→ **RECORDS FOR THIS TASK**:
_ _ _ _ _ _ _
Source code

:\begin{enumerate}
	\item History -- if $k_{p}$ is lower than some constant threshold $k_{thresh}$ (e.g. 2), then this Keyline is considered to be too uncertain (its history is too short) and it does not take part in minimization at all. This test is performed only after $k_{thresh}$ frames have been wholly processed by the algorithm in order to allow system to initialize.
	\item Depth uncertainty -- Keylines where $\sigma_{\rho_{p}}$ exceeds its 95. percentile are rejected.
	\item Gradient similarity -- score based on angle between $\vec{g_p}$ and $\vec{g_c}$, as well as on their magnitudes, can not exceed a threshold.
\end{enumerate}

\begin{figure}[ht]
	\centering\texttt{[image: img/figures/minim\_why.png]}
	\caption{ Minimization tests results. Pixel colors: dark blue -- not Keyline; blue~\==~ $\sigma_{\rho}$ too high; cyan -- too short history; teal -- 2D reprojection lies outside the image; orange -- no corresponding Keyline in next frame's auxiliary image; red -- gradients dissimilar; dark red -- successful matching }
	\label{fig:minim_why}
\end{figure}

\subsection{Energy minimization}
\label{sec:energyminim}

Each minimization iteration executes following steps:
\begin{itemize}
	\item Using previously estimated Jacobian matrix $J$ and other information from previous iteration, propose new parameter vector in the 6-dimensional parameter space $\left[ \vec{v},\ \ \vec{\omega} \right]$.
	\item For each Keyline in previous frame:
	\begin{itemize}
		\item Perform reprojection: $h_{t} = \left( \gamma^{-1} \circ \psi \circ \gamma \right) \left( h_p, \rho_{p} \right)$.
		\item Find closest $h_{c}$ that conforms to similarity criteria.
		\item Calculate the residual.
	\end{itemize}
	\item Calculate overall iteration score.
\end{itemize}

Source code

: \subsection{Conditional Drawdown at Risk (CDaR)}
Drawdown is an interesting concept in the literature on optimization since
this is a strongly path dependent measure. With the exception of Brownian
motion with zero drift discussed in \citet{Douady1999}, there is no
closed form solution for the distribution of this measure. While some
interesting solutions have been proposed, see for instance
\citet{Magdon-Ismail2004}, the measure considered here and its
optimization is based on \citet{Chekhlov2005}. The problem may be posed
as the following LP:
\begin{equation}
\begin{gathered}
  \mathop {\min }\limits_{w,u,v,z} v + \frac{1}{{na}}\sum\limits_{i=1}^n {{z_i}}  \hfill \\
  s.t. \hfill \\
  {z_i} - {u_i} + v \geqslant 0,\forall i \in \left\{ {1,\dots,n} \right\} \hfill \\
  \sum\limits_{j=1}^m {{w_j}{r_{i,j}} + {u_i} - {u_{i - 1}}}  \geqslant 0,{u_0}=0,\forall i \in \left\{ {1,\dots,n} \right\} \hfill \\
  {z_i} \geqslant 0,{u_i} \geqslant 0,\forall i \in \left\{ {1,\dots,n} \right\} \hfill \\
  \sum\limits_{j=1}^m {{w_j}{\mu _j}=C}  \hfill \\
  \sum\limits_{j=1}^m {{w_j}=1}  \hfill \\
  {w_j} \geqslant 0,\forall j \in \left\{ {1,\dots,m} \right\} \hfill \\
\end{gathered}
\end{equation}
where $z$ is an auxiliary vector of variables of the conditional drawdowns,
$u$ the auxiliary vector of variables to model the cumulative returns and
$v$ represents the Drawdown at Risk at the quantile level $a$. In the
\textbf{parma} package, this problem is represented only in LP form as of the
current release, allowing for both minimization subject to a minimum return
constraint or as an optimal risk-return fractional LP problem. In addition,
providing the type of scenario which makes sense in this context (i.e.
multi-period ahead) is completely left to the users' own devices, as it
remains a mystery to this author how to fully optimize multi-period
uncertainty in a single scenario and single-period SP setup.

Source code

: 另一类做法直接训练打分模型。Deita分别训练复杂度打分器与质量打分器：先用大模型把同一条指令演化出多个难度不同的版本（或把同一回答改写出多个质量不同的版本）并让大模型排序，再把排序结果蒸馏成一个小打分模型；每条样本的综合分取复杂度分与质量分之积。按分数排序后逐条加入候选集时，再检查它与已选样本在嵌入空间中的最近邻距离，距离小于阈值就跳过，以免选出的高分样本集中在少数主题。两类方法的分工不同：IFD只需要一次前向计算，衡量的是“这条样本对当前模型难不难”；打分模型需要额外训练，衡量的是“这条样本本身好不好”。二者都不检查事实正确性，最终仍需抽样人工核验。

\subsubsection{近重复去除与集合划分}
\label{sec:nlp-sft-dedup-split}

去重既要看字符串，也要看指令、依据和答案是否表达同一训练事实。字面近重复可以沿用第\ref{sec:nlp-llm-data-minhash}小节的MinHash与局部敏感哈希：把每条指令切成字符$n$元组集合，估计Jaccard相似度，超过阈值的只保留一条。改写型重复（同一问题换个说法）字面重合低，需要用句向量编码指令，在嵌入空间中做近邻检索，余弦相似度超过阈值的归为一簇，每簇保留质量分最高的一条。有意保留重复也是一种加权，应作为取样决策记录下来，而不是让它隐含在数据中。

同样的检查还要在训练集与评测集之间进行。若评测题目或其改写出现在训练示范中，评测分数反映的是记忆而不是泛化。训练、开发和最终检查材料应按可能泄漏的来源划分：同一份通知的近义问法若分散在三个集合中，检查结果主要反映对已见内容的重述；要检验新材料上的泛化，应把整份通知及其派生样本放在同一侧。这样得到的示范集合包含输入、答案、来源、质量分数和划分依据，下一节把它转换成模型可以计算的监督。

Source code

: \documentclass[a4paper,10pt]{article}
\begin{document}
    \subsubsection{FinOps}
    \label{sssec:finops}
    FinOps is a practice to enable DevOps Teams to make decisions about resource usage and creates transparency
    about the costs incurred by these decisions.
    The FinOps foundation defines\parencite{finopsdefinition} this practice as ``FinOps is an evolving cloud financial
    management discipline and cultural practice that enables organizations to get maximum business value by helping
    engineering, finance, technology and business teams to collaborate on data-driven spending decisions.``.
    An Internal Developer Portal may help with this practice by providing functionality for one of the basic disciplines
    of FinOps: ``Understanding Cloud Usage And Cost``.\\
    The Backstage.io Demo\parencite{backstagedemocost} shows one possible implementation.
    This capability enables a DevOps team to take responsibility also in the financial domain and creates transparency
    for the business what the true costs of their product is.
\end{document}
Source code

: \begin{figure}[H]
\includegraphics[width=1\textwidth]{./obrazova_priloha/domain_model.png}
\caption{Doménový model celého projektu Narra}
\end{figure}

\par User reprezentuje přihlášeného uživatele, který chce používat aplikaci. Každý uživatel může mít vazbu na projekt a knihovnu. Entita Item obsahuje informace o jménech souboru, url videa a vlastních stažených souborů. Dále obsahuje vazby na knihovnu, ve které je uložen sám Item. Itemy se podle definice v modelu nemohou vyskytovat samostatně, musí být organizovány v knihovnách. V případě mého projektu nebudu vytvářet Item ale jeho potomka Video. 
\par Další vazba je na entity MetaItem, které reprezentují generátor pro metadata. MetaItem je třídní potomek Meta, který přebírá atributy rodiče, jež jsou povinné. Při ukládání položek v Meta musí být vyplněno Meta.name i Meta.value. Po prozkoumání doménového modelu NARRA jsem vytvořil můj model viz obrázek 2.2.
_ _ _ _ _ _ _
→ **ABOUT THIS EXERCISE**: Copy the lines above exactly, leaving every word as it is.

→ **RESULT OF THE TASK**:
Source code

:\begin{enumerate}
	\item History -- if $k_{p}$ is lower than some constant threshold $k_{thresh}$ (e.g. 2), then this Keyline is considered to be too uncertain (its history is too short) and it does not take part in minimization at all. This test is performed only after $k_{thresh}$ frames have been wholly processed by the algorithm in order to allow system to initialize.
	\item Depth uncertainty -- Keylines where $\sigma_{\rho_{p}}$ exceeds its 95. percentile are rejected.
	\item Gradient similarity -- score based on angle between $\vec{g_p}$ and $\vec{g_c}$, as well as on their magnitudes, can not exceed a threshold.
\end{enumerate}

\begin{figure}[ht]
	\centering\texttt{[image: img/figures/minim\_why.png]}
	\caption{ Minimization tests results. Pixel colors: dark blue -- not Keyline; blue~\==~ $\sigma_{\rho}$ too high; cyan -- too short history; teal -- 2D reprojection lies outside the image; orange -- no corresponding Keyline in next frame's auxiliary image; red -- gradients dissimilar; dark red -- successful matching }
	\label{fig:minim_why}
\end{figure}

\subsection{Energy minimization}
\label{sec:energyminim}

Each minimization iteration executes following steps:
\begin{itemize}
	\item Using previously estimated Jacobian matrix $J$ and other information from previous iteration, propose new parameter vector in the 6-dimensional parameter space $\left[ \vec{v},\ \ \vec{\omega} \right]$.
	\item For each Keyline in previous frame:
	\begin{itemize}
		\item Perform reprojection: $h_{t} = \left( \gamma^{-1} \circ \psi \circ \gamma \right) \left( h_p, \rho_{p} \right)$.
		\item Find closest $h_{c}$ that conforms to similarity criteria.
		\item Calculate the residual.
	\end{itemize}
	\item Calculate overall iteration score.
\end{itemize}

Source code

: \subsection{Conditional Drawdown at Risk (CDaR)}
Drawdown is an interesting concept in the literature on optimization since
this is a strongly path dependent measure. With the exception of Brownian
motion with zero drift discussed in \citet{Douady1999}, there is no
closed form solution for the distribution of this measure. While some
interesting solutions have been proposed, see for instance
\citet{Magdon-Ismail2004}, the measure considered here and its
optimization is based on \citet{Chekhlov2005}. The problem may be posed
as the following LP:
\begin{equation}
\begin{gathered}
  \mathop {\min }\limits_{w,u,v,z} v + \frac{1}{{na}}\sum\limits_{i=1}^n {{z_i}}  \hfill \\
  s.t. \hfill \\
  {z_i} - {u_i} + v \geqslant 0,\forall i \in \left\{ {1,\dots,n} \right\} \hfill \\
  \sum\limits_{j=1}^m {{w_j}{r_{i,j}} + {u_i} - {u_{i - 1}}}  \geqslant 0,{u_0}=0,\forall i \in \left\{ {1,\dots,n} \right\} \hfill \\
  {z_i} \geqslant 0,{u_i} \geqslant 0,\forall i \in \left\{ {1,\dots,n} \right\} \hfill \\
  \sum\limits_{j=1}^m {{w_j}{\mu _j}=C}  \hfill \\
  \sum\limits_{j=1}^m {{w_j}=1}  \hfill \\
  {w_j} \geqslant 0,\forall j \in \left\{ {1,\dots,m} \right\} \hfill \\
\end{gathered}
\end{equation}
where $z$ is an auxiliary vector of variables of the conditional drawdowns,
$u$ the auxiliary vector of variables to model the cumulative returns and
$v$ represents the Drawdown at Risk at the quantile level $a$. In the
\textbf{parma} package, this problem is represented only in LP form as of the
current release, allowing for both minimization subject to a minimum return
constraint or as an optimal risk-return fractional LP problem. In addition,
providing the type of scenario which makes sense in this context (i.e.
multi-period ahead) is completely left to the users' own devices, as it
remains a mystery to this author how to fully optimize multi-period
uncertainty in a single scenario and single-period SP setup.

Source code

: 另一类做法直接训练打分模型。Deita分别训练复杂度打分器与质量打分器：先用大模型把同一条指令演化出多个难度不同的版本（或把同一回答改写出多个质量不同的版本）并让大模型排序，再把排序结果蒸馏成一个小打分模型；每条样本的综合分取复杂度分与质量分之积。按分数排序后逐条加入候选集时，再检查它与已选样本在嵌入空间中的最近邻距离，距离小于阈值就跳过，以免选出的高分样本集中在少数主题。两类方法的分工不同：IFD只需要一次前向计算，衡量的是“这条样本对当前模型难不难”；打分模型需要额外训练，衡量的是“这条样本本身好不好”。二者都不检查事实正确性，最终仍需抽样人工核验。

\subsubsection{近重复去除与集合划分}
\label{sec:nlp-sft-dedup-split}

去重既要看字符串，也要看指令、依据和答案是否表达同一训练事实。字面近重复可以沿用第\ref{sec:nlp-llm-data-minhash}小节的MinHash与局部敏感哈希：把每条指令切成字符$n$元组集合，估计Jaccard相似度，超过阈值的只保留一条。改写型重复（同一问题换个说法）字面重合低，需要用句向量编码指令，在嵌入空间中做近邻检索，余弦相似度超过阈值的归为一簇，每簇保留质量分最高的一条。有意保留重复也是一种加权，应作为取样决策记录下来，而不是让它隐含在数据中。

同样的检查还要在训练集与评测集之间进行。若评测题目或其改写出现在训练示范中，评测分数反映的是记忆而不是泛化。训练、开发和最终检查材料应按可能泄漏的来源划分：同一份通知的近义问法若分散在三个集合中，检查结果主要反映对已见内容的重述；要检验新材料上的泛化，应把整份通知及其派生样本放在同一侧。这样得到的示范集合包含输入、答案、来源、质量分数和划分依据，下一节把它转换成模型可以计算的监督。

Source code

: \documentclass[a4paper,10pt]{article}
\begin{document}
    \subsubsection{FinOps}
    \label{sssec:finops}
    FinOps is a practice to enable DevOps Teams to make decisions about resource usage and creates transparency
    about the costs incurred by these decisions.
    The FinOps foundation defines\parencite{finopsdefinition} this practice as ``FinOps is an evolving cloud financial
    management discipline and cultural practice that enables organizations to get maximum business value by helping
    engineering, finance, technology and business teams to collaborate on data-driven spending decisions.``.
    An Internal Developer Portal may help with this practice by providing functionality for one of the basic disciplines
    of FinOps: ``Understanding Cloud Usage And Cost``.\\
    The Backstage.io Demo\parencite{backstagedemocost} shows one possible implementation.
    This capability enables a DevOps team to take responsibility also in the financial domain and creates transparency
    for the business what the true costs of their product is.
\end{document}
Source code

: \begin{figure}[H]
\includegraphics[width=1\textwidth]{./obrazova_priloha/domain_model.png}
\caption{Doménový model celého projektu Narra}
\end{figure}

\par User reprezentuje přihlášeného uživatele, který chce používat aplikaci. Každý uživatel může mít vazbu na projekt a knihovnu. Entita Item obsahuje informace o jménech souboru, url videa a vlastních stažených souborů. Dále obsahuje vazby na knihovnu, ve které je uložen sám Item. Itemy se podle definice v modelu nemohou vyskytovat samostatně, musí být organizovány v knihovnách. V případě mého projektu nebudu vytvářet Item ale jeho potomka Video. 
\par Další vazba je na entity MetaItem, které reprezentují generátor pro metadata. MetaItem je třídní potomek Meta, který přebírá atributy rodiče, jež jsou povinné. Při ukládání položek v Meta musí být vyplněno Meta.name i Meta.value. Po prozkoumání doménového modelu NARRA jsem vytvořil můj model viz obrázek 2.2.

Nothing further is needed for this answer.